He dropped out of Tottenville High School, and is now getting help at Camelot Counseling, where Olsen stood with Rep. Daniel Donovan and others on Thursday to call on Congress to pass the Comprehensive Addiction and Recovery Act.
The addiction “has affected my family tremendously, every single member of my family. I was uneducated for a long time, in denial,” she said.
Donovan (R-Staten Island/Brooklyn) is one of more than 80 co-sponsors of the House bill to give funding to local organizations to address the heroin and prescription drug abuse epidemic.

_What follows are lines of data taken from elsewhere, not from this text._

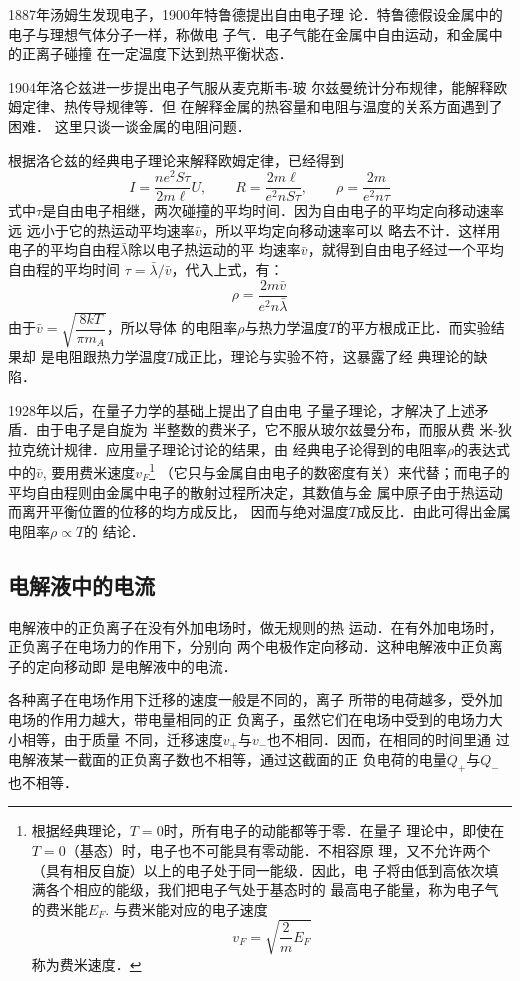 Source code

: 1887年汤姆生发现电子，1900年特鲁德提出自由电子理
论．特鲁德假设金属中的电子与理想气体分子一样，称做电
子气．电子气能在金属中自由运动，和金属中的正离子碰撞
在一定温度下达到热平衡状态．

1904年洛仑兹进一步提出电子气服从麦克斯韦-玻
尔兹曼统计分布规律，能解释欧姆定律、热传导规律等．但
在解释金属的热容量和电阻与温度的关系方面遇到了困难．
这里只谈一谈金属的电阻问题．

根据洛仑兹的经典电子理论来解释欧姆定律，已经得到
\[I=\frac{n e^{2} S \tau}{2 m \ell} U , \qquad R=\frac{2 m \ell}{e^{2} n S \tau} ,\qquad \rho=\frac{2 m}{e^{2} n \tau}\]
式中$\tau$是自由电子相继，两次碰撞的平均时间．因为自由电子的平均定向移动速率远
远小于它的热运动平均速率$\bar v$，所以平均定向移动速率可以
略去不计．这样用电子的平均自由程$\bar\lambda$除以电子热运动的平
均速率$\bar v$，就得到自由电子经过一个平均自由程的平均时间
$\tau=\bar\lambda/\bar v$，代入上式，有：
\[\rho=\frac{2m\bar v}{e^2n\bar\lambda}\]
由于$\bar v=\sqrt{\dfrac{8kT}{\pi m_A}}$，所以导体
的电阻率$\rho$与热力学温度$T$的平方根成正比．而实验结果却
是电阻跟热力学温度$T$成正比，理论与实验不符，这暴露了经
典理论的缺陷．

1928年以后，在量子力学的基础上提出了自由电
子量子理论，才解决了上述矛盾．由于电子是自旋为
半整数的费米子，它不服从玻尔兹曼分布，而服从费
米-狄拉克统计规律．应用量子理论讨论的结果，由
经典电子论得到的电阻率$\rho$的表达式中的$\bar v$, 要用费米速度$v_F$\footnote{根据经典理论，$T=0$时，所有电子的动能都等于零．在量子
理论中，即使在$T=0$（基态）时，电子也不可能具有零动能．不相容原
理，又不允许两个（具有相反自旋）以上的电子处于同一能级．因此，电
子将由低到高依次填满各个相应的能级，我们把电子气处于基态时的
最高电子能量，称为电子气的费米能$E_F$. 与费米能对应的电子速度
\[v_F=\sqrt{\frac{2}{m}E_F}\]
称为费米速度． }
（它只与金属自由电子的数密度有关）来代替；而电子的
平均自由程则由金属中电子的散射过程所决定，其数值与金
属中原子由于热运动而离开平衡位置的位移的均方成反比，
因而与绝对温度$T$成反比．由此可得出金属电阻率$\rho\propto T$的
结论．

\subsection{电解液中的电流}
电解液中的正负离子在没有外加电场时，做无规则的热
运动．在有外加电场时，正负离子在电场力的作用下，分别向
两个电极作定向移动．这种电解液中正负离子的定向移动即
是电解液中的电流．

各种离子在电场作用下迁移的速度一般是不同的，离子
所带的电荷越多，受外加电场的作用力越大，带电量相同的正
负离子，虽然它们在电场中受到的电场力大小相等，由于质量
不同，迁移速度$v_+$与$v_{-}$也不相同．因而，在相同的时间里通
过电解液某一截面的正负离子数也不相等，通过这截面的正
负电荷的电量$Q_+$与$Q_-$也不相等．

“Too many parents have buried their sons and daughters, or watched them struggle for years with addiction, treatment and relapse,” he said. “It has to stop. As our community’s crisis has turned into a nationwide epidemic, it’s clear the federal government’s response hasn’t been enough. Congress must act to provide the resources necessary to turn the tide against addiction.”
The bill, which has 29 co-sponsors in the Senate, would give federal grants to educational programs, and for prevention, treatment and recovery.
Councilman Joe Borelli (R-South Shore) and Assemblywoman Nicole Malliotakis (R-East Shore/Brooklyn) also attended, speaking about their personal experiences with friends and constituents who have fought addiction.
Luke Nasta, executive director of Camelot Counseling, applauded the bill, which he called a small step toward “dealing with the whole person.”
“We’ve never had adequate resources to do the full job,” of preventing and treating addiction, he said. “We need a total societal and governmental approach to solving this problem.”
With approximately one death every four days on Staten Island, if those were gun deaths, “We would be on lockdown, wearing helmets, not coming out of our houses,” Nasta said.
Also present was a representative from Sen. Lanza’s office, as well as Rose Kerr, Borough President James Oddo’s director of education, and Dr. Ginny Mantello, Oddo’s health and wellness director.
Speaking about the school pilot program “Too Good For Schools,” Kerr said Staten Island needs federal money “for the boots on the ground.”
Part of that funding that would come would be for prevention.
“If we don’t look at the root cause, we’re never going to fix it,” Mantello said.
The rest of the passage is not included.